- Opening Delimiter -

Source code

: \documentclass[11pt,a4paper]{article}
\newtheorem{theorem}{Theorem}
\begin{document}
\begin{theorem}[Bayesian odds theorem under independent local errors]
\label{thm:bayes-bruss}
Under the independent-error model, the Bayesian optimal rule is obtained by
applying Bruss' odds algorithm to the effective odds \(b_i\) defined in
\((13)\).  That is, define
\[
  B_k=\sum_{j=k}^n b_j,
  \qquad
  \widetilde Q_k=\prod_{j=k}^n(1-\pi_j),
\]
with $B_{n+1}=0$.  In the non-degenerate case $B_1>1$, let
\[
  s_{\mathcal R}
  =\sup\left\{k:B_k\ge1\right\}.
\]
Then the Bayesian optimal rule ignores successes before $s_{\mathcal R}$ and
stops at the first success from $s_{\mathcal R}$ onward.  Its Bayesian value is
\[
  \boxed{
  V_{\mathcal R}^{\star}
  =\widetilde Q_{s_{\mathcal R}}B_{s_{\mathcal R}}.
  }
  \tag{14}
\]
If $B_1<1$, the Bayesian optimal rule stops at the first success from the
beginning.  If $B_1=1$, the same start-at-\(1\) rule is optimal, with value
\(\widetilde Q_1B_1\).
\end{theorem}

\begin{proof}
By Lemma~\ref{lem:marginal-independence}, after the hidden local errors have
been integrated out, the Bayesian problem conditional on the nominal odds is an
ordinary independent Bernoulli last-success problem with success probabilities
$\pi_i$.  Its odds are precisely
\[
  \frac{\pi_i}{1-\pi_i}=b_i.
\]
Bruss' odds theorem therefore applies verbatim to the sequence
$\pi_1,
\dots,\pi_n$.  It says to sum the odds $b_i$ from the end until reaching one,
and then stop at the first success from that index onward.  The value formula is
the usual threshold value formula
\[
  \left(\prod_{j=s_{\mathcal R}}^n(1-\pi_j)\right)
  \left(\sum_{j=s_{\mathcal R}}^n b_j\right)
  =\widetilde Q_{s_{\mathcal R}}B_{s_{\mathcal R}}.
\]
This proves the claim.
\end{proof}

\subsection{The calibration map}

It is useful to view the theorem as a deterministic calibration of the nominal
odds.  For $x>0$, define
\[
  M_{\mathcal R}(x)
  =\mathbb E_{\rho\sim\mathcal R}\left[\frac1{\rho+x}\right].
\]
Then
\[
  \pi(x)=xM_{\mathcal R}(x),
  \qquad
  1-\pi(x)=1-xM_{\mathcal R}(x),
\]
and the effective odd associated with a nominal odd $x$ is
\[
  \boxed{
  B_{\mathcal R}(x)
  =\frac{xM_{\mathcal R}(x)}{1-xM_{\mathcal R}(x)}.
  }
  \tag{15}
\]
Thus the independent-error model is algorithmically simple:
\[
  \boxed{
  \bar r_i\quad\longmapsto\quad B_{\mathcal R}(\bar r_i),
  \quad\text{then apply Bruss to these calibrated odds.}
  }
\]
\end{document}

- Closing Delimiter -

### WHAT TO WORK ON
Would you please transcribe the records above in full and exactly?

### SOLUTION
Source code

: \documentclass[11pt,a4paper]{article}
\newtheorem{theorem}{Theorem}
\begin{document}
\begin{theorem}[Bayesian odds theorem under independent local errors]
\label{thm:bayes-bruss}
Under the independent-error model, the Bayesian optimal rule is obtained by
applying Bruss' odds algorithm to the effective odds \(b_i\) defined in
\((13)\).  That is, define
\[
  B_k=\sum_{j=k}^n b_j,
  \qquad
  \widetilde Q_k=\prod_{j=k}^n(1-\pi_j),
\]
with $B_{n+1}=0$.  In the non-degenerate case $B_1>1$, let
\[
  s_{\mathcal R}
  =\sup\left\{k:B_k\ge1\right\}.
\]
Then the Bayesian optimal rule ignores successes before $s_{\mathcal R}$ and
stops at the first success from $s_{\mathcal R}$ onward.  Its Bayesian value is
\[
  \boxed{
  V_{\mathcal R}^{\star}
  =\widetilde Q_{s_{\mathcal R}}B_{s_{\mathcal R}}.
  }
  \tag{14}
\]
If $B_1<1$, the Bayesian optimal rule stops at the first success from the
beginning.  If $B_1=1$, the same start-at-\(1\) rule is optimal, with value
\(\widetilde Q_1B_1\).
\end{theorem}

\begin{proof}
By Lemma~\ref{lem:marginal-independence}, after the hidden local errors have
been integrated out, the Bayesian problem conditional on the nominal odds is an
ordinary independent Bernoulli last-success problem with success probabilities
$\pi_i$.  Its odds are precisely
\[
  \frac{\pi_i}{1-\pi_i}=b_i.
\]
Bruss' odds theorem therefore applies verbatim to the sequence
$\pi_1,
\dots,\pi_n$.  It says to sum the odds $b_i$ from the end until reaching one,
and then stop at the first success from that index onward.  The value formula is
the usual threshold value formula
\[
  \left(\prod_{j=s_{\mathcal R}}^n(1-\pi_j)\right)
  \left(\sum_{j=s_{\mathcal R}}^n b_j\right)
  =\widetilde Q_{s_{\mathcal R}}B_{s_{\mathcal R}}.
\]
This proves the claim.
\end{proof}

\subsection{The calibration map}

It is useful to view the theorem as a deterministic calibration of the nominal
odds.  For $x>0$, define
\[
  M_{\mathcal R}(x)
  =\mathbb E_{\rho\sim\mathcal R}\left[\frac1{\rho+x}\right].
\]
Then
\[
  \pi(x)=xM_{\mathcal R}(x),
  \qquad
  1-\pi(x)=1-xM_{\mathcal R}(x),
\]
and the effective odd associated with a nominal odd $x$ is
\[
  \boxed{
  B_{\mathcal R}(x)
  =\frac{xM_{\mathcal R}(x)}{1-xM_{\mathcal R}(x)}.
  }
  \tag{15}
\]
Thus the independent-error model is algorithmically simple:
\[
  \boxed{
  \bar r_i\quad\longmapsto\quad B_{\mathcal R}(\bar r_i),
  \quad\text{then apply Bruss to these calibrated odds.}
  }
\]
\end{document}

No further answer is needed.